● TASK TO CARRY OUT
Scan the records beneath this line for the line holding "1. $ git clone" and the line holding "- [ ] JavaScript requirements", then transcribe exactly those two and all lines between.

────────────────────

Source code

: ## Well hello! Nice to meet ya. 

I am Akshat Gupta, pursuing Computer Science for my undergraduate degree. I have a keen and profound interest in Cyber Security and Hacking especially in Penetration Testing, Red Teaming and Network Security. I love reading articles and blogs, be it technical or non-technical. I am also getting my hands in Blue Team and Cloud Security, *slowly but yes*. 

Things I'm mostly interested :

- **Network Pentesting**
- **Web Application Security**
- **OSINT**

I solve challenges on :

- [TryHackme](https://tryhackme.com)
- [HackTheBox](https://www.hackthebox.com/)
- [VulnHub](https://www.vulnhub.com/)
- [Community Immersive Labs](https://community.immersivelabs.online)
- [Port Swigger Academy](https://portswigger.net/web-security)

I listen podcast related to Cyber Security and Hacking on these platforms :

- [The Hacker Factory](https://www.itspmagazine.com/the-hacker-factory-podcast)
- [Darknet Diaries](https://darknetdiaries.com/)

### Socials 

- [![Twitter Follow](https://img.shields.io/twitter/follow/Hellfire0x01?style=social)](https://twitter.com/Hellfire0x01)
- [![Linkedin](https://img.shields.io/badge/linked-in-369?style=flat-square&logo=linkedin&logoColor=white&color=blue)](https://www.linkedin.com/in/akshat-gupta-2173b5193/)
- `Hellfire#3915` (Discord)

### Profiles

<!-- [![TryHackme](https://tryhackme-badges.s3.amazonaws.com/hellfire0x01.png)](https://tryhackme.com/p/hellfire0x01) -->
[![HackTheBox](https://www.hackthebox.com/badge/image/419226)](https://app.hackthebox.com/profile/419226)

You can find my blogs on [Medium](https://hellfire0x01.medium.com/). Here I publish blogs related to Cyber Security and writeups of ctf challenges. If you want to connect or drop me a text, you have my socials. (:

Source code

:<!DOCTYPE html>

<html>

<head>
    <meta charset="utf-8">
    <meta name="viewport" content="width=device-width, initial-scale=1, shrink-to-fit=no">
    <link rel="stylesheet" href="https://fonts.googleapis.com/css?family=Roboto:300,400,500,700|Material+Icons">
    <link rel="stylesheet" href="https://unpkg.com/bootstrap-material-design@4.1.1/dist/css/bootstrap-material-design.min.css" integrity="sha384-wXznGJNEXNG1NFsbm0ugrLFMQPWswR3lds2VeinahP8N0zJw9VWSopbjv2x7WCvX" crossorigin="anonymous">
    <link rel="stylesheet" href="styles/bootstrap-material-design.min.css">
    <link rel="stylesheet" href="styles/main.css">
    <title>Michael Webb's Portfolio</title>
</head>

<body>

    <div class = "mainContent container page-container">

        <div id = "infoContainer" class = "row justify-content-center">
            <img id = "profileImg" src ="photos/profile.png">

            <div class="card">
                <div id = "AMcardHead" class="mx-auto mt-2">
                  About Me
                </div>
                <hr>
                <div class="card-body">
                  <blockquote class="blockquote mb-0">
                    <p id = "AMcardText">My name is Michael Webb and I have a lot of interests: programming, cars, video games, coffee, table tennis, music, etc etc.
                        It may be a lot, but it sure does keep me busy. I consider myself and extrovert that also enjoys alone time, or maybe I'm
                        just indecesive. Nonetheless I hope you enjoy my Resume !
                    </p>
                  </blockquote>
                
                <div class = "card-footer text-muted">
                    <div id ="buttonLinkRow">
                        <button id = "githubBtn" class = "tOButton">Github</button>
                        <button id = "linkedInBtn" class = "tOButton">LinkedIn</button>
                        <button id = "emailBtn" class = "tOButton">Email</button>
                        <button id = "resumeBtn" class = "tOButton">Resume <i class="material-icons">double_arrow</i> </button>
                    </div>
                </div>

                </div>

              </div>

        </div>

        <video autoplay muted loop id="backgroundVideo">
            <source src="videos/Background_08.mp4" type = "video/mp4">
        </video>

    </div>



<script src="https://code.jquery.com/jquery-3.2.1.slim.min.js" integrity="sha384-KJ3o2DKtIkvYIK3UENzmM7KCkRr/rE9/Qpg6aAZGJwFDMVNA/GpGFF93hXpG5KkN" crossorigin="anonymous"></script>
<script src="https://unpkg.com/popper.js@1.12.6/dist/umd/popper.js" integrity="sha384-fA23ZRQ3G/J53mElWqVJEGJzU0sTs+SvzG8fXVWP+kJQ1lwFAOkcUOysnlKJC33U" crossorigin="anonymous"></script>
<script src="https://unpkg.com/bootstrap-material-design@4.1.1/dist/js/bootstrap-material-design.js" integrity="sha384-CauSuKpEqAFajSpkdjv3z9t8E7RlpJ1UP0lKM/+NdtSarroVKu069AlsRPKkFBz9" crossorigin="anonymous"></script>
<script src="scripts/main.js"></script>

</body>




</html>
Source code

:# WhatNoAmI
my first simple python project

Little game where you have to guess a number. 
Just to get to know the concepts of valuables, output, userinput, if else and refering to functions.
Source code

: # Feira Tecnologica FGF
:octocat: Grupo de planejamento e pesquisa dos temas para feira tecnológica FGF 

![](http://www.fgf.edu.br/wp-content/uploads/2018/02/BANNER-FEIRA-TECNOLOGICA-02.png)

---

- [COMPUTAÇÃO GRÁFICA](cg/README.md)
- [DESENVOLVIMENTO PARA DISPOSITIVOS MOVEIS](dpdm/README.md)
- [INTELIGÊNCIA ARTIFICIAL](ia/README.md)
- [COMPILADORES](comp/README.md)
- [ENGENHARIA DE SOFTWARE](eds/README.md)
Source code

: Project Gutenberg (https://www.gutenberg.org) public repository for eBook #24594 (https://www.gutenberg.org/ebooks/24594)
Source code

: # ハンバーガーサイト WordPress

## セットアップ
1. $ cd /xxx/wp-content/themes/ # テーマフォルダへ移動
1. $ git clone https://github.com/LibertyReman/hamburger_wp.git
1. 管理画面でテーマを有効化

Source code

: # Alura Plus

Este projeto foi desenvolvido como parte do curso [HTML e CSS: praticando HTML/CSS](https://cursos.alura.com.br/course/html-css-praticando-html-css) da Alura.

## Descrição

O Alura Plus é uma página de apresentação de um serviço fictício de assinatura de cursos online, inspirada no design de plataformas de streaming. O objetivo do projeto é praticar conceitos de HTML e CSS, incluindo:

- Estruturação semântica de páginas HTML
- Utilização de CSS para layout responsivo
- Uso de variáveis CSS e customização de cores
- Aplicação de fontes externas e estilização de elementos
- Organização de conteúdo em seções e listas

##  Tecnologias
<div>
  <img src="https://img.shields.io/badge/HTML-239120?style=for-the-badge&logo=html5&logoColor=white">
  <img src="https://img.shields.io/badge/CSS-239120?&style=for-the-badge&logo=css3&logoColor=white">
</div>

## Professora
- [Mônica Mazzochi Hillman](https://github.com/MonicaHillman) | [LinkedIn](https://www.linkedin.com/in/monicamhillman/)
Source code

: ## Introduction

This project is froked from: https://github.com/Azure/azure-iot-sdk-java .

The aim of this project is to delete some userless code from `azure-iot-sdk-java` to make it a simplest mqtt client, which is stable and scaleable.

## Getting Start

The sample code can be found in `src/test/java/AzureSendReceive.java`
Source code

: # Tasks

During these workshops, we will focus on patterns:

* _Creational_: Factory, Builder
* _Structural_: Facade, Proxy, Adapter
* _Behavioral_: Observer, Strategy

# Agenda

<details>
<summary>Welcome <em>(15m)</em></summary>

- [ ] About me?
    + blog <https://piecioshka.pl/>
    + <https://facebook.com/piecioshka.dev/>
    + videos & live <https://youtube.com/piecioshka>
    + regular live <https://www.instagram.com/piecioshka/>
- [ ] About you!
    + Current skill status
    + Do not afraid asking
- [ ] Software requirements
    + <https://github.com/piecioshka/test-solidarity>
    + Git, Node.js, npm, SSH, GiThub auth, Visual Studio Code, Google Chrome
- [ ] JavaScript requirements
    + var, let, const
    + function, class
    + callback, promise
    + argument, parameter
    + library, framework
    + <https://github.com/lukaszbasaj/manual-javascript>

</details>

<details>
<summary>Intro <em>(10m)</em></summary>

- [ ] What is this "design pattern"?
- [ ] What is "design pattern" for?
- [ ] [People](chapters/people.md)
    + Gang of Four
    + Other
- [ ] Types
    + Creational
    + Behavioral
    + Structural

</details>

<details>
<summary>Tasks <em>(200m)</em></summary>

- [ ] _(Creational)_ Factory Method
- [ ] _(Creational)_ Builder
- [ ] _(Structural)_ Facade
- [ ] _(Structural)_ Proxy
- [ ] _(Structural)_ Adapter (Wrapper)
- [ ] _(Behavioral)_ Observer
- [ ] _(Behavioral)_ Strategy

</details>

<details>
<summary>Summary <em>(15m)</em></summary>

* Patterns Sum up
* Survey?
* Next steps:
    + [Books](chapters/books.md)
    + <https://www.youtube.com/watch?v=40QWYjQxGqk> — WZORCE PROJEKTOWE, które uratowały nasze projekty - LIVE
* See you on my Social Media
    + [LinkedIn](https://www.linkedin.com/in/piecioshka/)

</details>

────────────────────

● RESPONSE FOR THIS EXERCISE
1. $ git clone https://github.com/LibertyReman/hamburger_wp.git
1. 管理画面でテーマを有効化

Source code

: # Alura Plus

Este projeto foi desenvolvido como parte do curso [HTML e CSS: praticando HTML/CSS](https://cursos.alura.com.br/course/html-css-praticando-html-css) da Alura.

## Descrição

O Alura Plus é uma página de apresentação de um serviço fictício de assinatura de cursos online, inspirada no design de plataformas de streaming. O objetivo do projeto é praticar conceitos de HTML e CSS, incluindo:

- Estruturação semântica de páginas HTML
- Utilização de CSS para layout responsivo
- Uso de variáveis CSS e customização de cores
- Aplicação de fontes externas e estilização de elementos
- Organização de conteúdo em seções e listas

##  Tecnologias
<div>
  <img src="https://img.shields.io/badge/HTML-239120?style=for-the-badge&logo=html5&logoColor=white">
  <img src="https://img.shields.io/badge/CSS-239120?&style=for-the-badge&logo=css3&logoColor=white">
</div>

## Professora
- [Mônica Mazzochi Hillman](https://github.com/MonicaHillman) | [LinkedIn](https://www.linkedin.com/in/monicamhillman/)
Source code

: ## Introduction

This project is froked from: https://github.com/Azure/azure-iot-sdk-java .

The aim of this project is to delete some userless code from `azure-iot-sdk-java` to make it a simplest mqtt client, which is stable and scaleable.

## Getting Start

The sample code can be found in `src/test/java/AzureSendReceive.java`
Source code

: # Tasks

During these workshops, we will focus on patterns:

* _Creational_: Factory, Builder
* _Structural_: Facade, Proxy, Adapter
* _Behavioral_: Observer, Strategy

# Agenda

<details>
<summary>Welcome <em>(15m)</em></summary>

- [ ] About me?
    + blog <https://piecioshka.pl/>
    + <https://facebook.com/piecioshka.dev/>
    + videos & live <https://youtube.com/piecioshka>
    + regular live <https://www.instagram.com/piecioshka/>
- [ ] About you!
    + Current skill status
    + Do not afraid asking
- [ ] Software requirements
    + <https://github.com/piecioshka/test-solidarity>
    + Git, Node.js, npm, SSH, GiThub auth, Visual Studio Code, Google Chrome
- [ ] JavaScript requirements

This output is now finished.